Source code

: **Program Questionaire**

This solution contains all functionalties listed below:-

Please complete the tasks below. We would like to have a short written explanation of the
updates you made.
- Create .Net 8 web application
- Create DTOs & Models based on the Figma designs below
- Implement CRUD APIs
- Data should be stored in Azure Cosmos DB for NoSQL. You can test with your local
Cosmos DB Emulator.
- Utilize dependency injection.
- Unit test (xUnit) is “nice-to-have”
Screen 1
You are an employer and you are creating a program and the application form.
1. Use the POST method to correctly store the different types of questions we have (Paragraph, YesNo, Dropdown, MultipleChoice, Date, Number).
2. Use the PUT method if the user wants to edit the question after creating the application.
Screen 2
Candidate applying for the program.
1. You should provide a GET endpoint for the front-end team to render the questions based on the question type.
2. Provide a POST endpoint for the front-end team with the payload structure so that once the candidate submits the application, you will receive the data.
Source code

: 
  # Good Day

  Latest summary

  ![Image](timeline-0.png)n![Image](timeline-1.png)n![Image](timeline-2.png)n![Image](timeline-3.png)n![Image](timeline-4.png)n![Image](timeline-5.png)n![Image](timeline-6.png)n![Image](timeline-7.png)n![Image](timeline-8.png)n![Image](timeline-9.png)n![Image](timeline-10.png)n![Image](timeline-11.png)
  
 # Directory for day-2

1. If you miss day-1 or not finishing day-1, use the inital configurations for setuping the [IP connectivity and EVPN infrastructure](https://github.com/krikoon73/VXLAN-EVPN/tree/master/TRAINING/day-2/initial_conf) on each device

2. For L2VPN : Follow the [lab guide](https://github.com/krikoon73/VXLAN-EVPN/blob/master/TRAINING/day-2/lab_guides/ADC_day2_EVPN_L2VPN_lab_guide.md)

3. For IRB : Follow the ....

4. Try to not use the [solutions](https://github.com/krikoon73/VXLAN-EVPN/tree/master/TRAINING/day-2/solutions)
##########
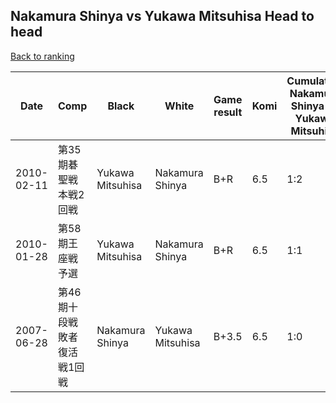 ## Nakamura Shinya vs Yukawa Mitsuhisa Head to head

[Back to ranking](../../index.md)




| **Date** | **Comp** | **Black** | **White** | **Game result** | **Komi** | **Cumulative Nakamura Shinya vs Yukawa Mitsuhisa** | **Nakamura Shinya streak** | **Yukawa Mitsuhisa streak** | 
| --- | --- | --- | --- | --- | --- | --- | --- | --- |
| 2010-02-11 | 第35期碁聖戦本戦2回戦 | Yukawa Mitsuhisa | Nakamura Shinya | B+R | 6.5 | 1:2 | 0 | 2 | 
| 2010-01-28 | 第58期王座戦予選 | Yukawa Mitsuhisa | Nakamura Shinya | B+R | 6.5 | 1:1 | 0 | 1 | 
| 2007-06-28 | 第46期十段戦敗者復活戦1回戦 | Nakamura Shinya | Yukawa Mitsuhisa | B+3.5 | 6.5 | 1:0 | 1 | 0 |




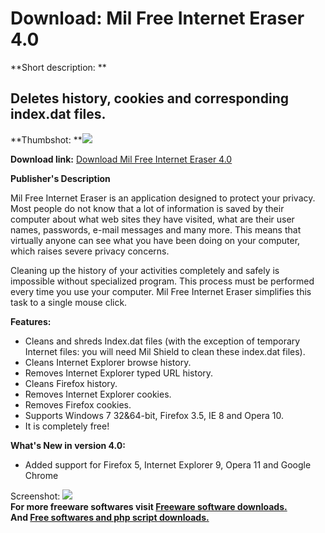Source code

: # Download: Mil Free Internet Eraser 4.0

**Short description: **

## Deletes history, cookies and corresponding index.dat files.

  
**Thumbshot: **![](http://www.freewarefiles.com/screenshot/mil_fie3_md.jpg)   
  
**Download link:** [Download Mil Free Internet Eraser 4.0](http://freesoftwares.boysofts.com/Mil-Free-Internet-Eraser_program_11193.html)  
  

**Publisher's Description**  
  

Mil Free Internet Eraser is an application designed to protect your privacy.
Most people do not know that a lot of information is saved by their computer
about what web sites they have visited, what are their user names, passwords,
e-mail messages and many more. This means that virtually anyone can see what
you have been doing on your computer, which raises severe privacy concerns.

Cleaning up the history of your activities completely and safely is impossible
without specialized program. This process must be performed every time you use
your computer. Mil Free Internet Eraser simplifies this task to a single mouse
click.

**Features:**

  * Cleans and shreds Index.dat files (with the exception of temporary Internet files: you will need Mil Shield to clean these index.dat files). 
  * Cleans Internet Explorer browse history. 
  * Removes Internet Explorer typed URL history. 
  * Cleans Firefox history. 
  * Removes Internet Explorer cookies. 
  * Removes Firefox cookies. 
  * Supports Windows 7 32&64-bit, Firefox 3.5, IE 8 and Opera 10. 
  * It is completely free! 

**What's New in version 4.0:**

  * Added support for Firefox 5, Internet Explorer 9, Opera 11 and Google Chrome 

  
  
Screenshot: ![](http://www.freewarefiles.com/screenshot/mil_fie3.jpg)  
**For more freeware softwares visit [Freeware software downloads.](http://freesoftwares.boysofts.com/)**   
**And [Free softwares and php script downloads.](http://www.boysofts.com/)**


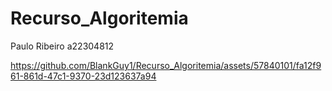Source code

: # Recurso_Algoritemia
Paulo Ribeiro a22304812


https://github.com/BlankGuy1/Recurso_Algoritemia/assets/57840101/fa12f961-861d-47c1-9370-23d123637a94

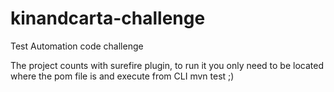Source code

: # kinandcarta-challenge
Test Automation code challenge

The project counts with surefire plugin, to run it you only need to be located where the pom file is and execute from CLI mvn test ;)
##########
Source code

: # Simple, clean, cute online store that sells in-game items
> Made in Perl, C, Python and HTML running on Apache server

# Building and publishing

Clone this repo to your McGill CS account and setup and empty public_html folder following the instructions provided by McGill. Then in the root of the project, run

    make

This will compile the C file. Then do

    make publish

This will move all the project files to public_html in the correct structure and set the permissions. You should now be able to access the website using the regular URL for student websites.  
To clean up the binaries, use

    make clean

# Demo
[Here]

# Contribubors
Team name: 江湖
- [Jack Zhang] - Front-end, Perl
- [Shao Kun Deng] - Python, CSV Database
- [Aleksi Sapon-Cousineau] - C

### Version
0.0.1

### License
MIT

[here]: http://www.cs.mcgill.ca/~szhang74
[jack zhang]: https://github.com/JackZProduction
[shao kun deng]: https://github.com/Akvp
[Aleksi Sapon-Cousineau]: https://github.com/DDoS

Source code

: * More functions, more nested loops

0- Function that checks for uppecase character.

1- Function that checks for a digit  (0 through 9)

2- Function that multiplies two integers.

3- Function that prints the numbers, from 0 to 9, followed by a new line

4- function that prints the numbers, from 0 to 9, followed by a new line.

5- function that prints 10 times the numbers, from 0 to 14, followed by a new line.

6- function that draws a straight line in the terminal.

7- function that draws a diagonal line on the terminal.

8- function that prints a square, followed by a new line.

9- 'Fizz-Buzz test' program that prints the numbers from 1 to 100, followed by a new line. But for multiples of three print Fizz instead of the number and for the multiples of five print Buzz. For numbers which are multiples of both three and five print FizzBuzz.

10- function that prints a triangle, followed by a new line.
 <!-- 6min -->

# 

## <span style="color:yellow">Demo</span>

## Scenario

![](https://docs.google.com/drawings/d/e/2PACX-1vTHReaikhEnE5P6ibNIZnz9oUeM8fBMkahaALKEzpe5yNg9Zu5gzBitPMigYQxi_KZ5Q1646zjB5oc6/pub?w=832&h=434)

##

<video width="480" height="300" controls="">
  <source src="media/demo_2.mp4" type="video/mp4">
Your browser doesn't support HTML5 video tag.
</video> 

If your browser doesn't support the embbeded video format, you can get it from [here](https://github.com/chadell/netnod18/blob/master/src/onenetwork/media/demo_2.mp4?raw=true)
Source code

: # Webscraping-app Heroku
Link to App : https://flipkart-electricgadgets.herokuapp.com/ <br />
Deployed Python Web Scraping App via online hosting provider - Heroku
##########
• WHAT IS EXPECTED:
Only the number is wanted: how many lines in the data include the string "freewarefiles"?

• YOUR SOLUTION:
2